@informateur.ci- La crise politique se poursuit en Guinée-Bissau après le coup d’État survenu mercredi 26 novembre, à la veille de l’annonce des résultats de l’élection présidentielle. Ce mardi 2 décembre, la Commission nationale des élections (CNE) a déclaré être dans l’incapacité de publier les résultats des scrutins présidentiel et législatif organisés le 23 novembre.
Selon la CNE, les conditions nécessaires à la finalisation du processus électoral ne sont actuellement pas réunies. « Les conditions logistiques et matérielles ne permettent pas de conclure le processus électoral et de proclamer les résultats », a expliqué le secrétaire exécutif adjoint de l’institution, Idriça Djalo, cité par l’AFP.
Le responsable a affirmé que les opérations militaires liées au putsch ont provoqué la destruction d’une grande partie du matériel électoral, y compris les procès-verbaux qui contenaient les résultats provisoires des bureaux de vote. «Tout le matériel électoral a été détruit, il n’existe plus aucun procès-verbal des élections», a-t-il précisé.

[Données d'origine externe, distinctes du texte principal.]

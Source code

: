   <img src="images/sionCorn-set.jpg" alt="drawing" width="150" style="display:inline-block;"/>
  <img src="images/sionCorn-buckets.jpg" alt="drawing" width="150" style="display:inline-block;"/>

Cette annonce intervient dans un contexte d’incertitude institutionnelle. La présidentielle du 23 novembre devait départager le chef de l’État sortant, Umaro Sissoco Embaló, et ses principaux rivaux politiques. L’opinion nationale attendait la proclamation des résultats dès le 27 novembre, avant d’être confrontée à l’intervention de l’armée et à la suspension des institutions.
La Commission électorale n’a pas encore précisé si une reprise du vote serait envisagée ni dans quel délai le pays pourrait espérer un retour au calendrier électoral. De leur côté, plusieurs acteurs politiques et organisations régionales appellent au rétablissement rapide de l’ordre constitutionnel et au respect de la volonté populaire exprimée dans les urnes.